スポーツ産業のイノベーション 身体は運動を求めている

スポーツ産業のイノベーション
身体は運動を求めている
植田真司│大阪成蹊大学マネジメント学部教授

運動不足は大きな死亡リスクに!

WHO(世界保健機関)は昨年2月に、「運動不足は、世界的な死亡の主要なリスク要因のひとつである。」「運動不足は、心血管疾患、がん、糖尿病などの非感染性疾患(NCD)のリスク要因である。」と身体活動のファクトシートを発表しました。運動不足が死亡リスクの要因になると言うので、各国が対策に取り組んでいます。
33万人を約12年間追跡調査したケンブリッジ大学のウルフ・エケルンド教授の研究でも、1日20分の中強度の運動を続けている人は、運動不足の人に比べ、死亡リスクが16~30%低く、肥満や過体重より運動不足の方が死亡リスクを高めていることが分かりました。

運動するより、座らないことが大切

シドニー大学の研究によると、オーストラリアの成人22.2万人の総座位時間と死亡リスクについて調査した結果、1日の座位時間が4時間未満の成人に比べて、4~8時間未満だと1.02倍、8~11時間未満だと1.15倍、11時間以上だと1.40倍になり、長時間座っていることは、身体活動とは無関係に危険因子になることが分かりました。1)さらに、世界20カ国5万人の成人を対象に平日の座位時間を調査した結果、日本が1日7時間と最も長く座っていることも分かりました。2)
「長生きしたければ座りすぎをやめなさい」の著者、岡浩一朗教授は、座りすぎは、肥満や糖尿病に限らず、高血圧症や心筋梗塞、脳梗塞、がんなどを誘発し、死亡リスクを上げることが明らかであり、WHOが推奨する1日30分以上のウォーキングやランニングを週5日実施しても相殺できないと述べています。

なぜ、座ることがいけないのか?

人間の身体は、走るように進化し、座るように進化していないと言うことです。
「BORN TO RUN」の著者、クリストファー・マクドゥーガルは、チンパンジーと人間を比較し、アキレス腱、土踏まず、動く際に頭を固定する項靭帯は、人間にしかないと言います。さらに、人間は、汗腺で体温を冷やせる機能を持っており、全ての動物で最も長い時間走ることができ、人間は走るように進化してきたと述べています。 「GET UP! 座りっぱなしが死を招く」の著者、ジェイムズ・A.レヴィンは、人類は何百万年も昔から、動くことで、二足歩行と共に脳も進化してきたが、都市化と工業化により人間が座りだしてわずか二百年しか経っていないと述べています。
いずれにせよ、我々は歩く・走るなどの運動をすることで進化してきた生き物でありながら、便利な生活を求め、運動せずに座ることで、さまざまなリスクを抱えるようになったと言えます。

日常生活に運動習慣を!

座りすぎ対策として、イギリスでは、座りすぎのガイドラインを作成し、就業時間中は少なくとも座っている時間を2時間減らすことを推奨しています。アメリカでは、IT企業を中心に、「立ち会議」や「立ちオフィスワーク」を実施しています。オーストラリアでは、「脱・座りすぎキャンペーン」をテレビCMで流し、小学校では、立ちながらでも授業を受けられるようにしています。
一番良い対策は、便利なモノを使わないようにし、昔のように動く生活に戻ることです。せめて、1時間の仕事や勉強の間に5分の運動を入れる、555運動(55分仕事+5分運動)でも実施してはいかがでしょうか。
本来人間は、動く生き物でありながら、動かない便利な生活を送ってきた結果、さまざまなリスクを抱えるようになりました。本当は「身体(=本能)」が運動を求めているのに、企業の提供するCMなどの影響を受け、「頭(=理性)」が座ることを選択するからでしよう。我々にとって大切なことは何か、今一度自分の「こころ」と対話してはいかがでしょうか。

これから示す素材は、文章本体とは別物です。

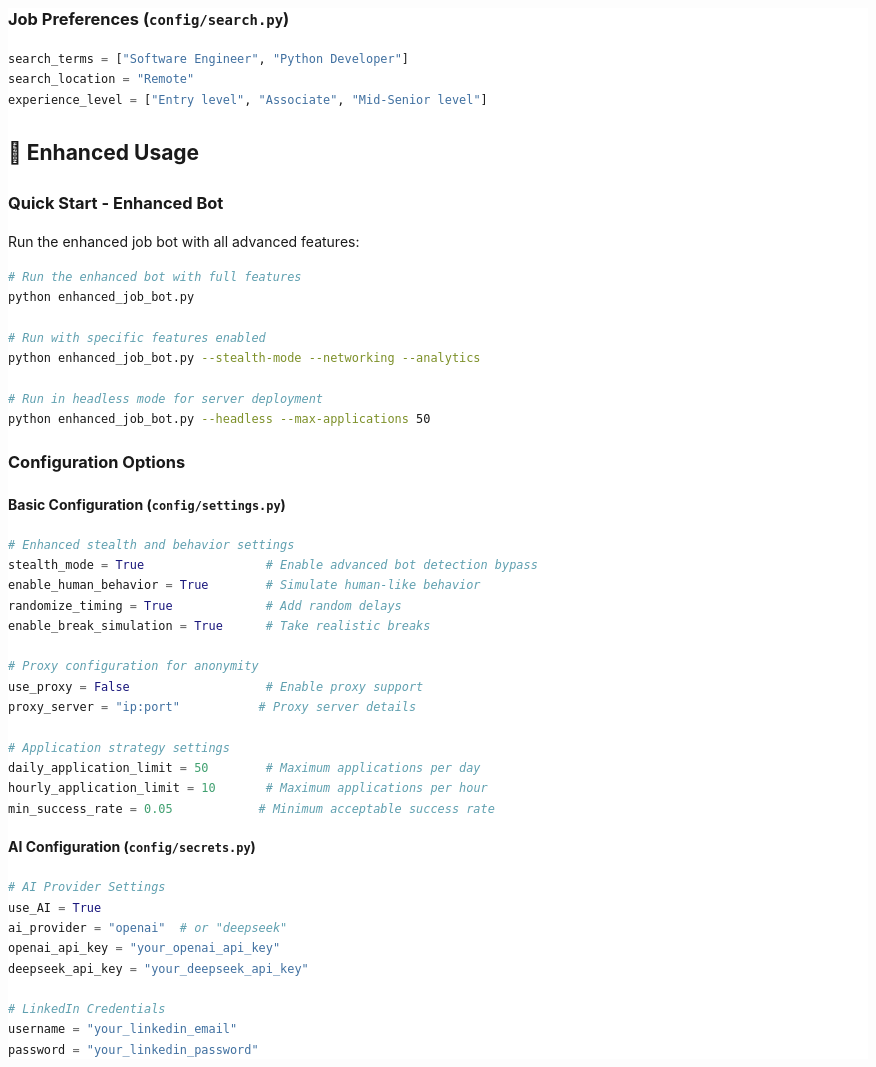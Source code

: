### **Job Preferences** (`config/search.py`)
```python
search_terms = ["Software Engineer", "Python Developer"]
search_location = "Remote"
experience_level = ["Entry level", "Associate", "Mid-Senior level"]
```

## 🚀 **Enhanced Usage**

### Quick Start - Enhanced Bot

Run the enhanced job bot with all advanced features:

```bash
# Run the enhanced bot with full features
python enhanced_job_bot.py

# Run with specific features enabled
python enhanced_job_bot.py --stealth-mode --networking --analytics

# Run in headless mode for server deployment
python enhanced_job_bot.py --headless --max-applications 50
```

### Configuration Options

#### Basic Configuration (`config/settings.py`)
```python
# Enhanced stealth and behavior settings
stealth_mode = True                 # Enable advanced bot detection bypass
enable_human_behavior = True        # Simulate human-like behavior
randomize_timing = True             # Add random delays
enable_break_simulation = True      # Take realistic breaks

# Proxy configuration for anonymity
use_proxy = False                   # Enable proxy support
proxy_server = "ip:port"           # Proxy server details

# Application strategy settings
daily_application_limit = 50        # Maximum applications per day
hourly_application_limit = 10       # Maximum applications per hour
min_success_rate = 0.05            # Minimum acceptable success rate
```

#### AI Configuration (`config/secrets.py`)
```python
# AI Provider Settings
use_AI = True
ai_provider = "openai"  # or "deepseek"
openai_api_key = "your_openai_api_key"
deepseek_api_key = "your_deepseek_api_key"

# LinkedIn Credentials
username = "your_linkedin_email"
password = "your_linkedin_password"
```
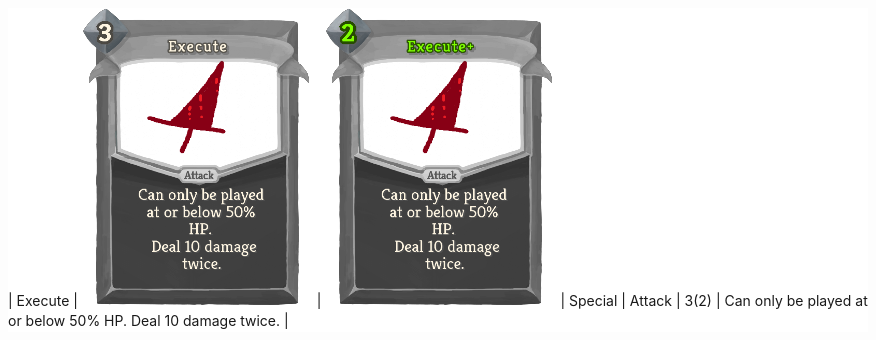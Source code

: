 | Execute | ![](small-card-images/Execute.png) | ![](small-card-images/ExecutePlus.png) | Special | Attack | 3(2) | Can only be played at or below 50% HP. Deal 10 damage twice. |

1)van der Ploeg HP et al. Sitting time and all cause mortality risk in 222,497 Australian adults. ArchIntern Med, 2012; 172:494-500
2)Bauman AE et al. The descriptive epidemiology of sitting: A20-country comparison using the International Physical Activity Questionnaire (IPAQ). Am J Prev Med, 2011; 41: 228-235.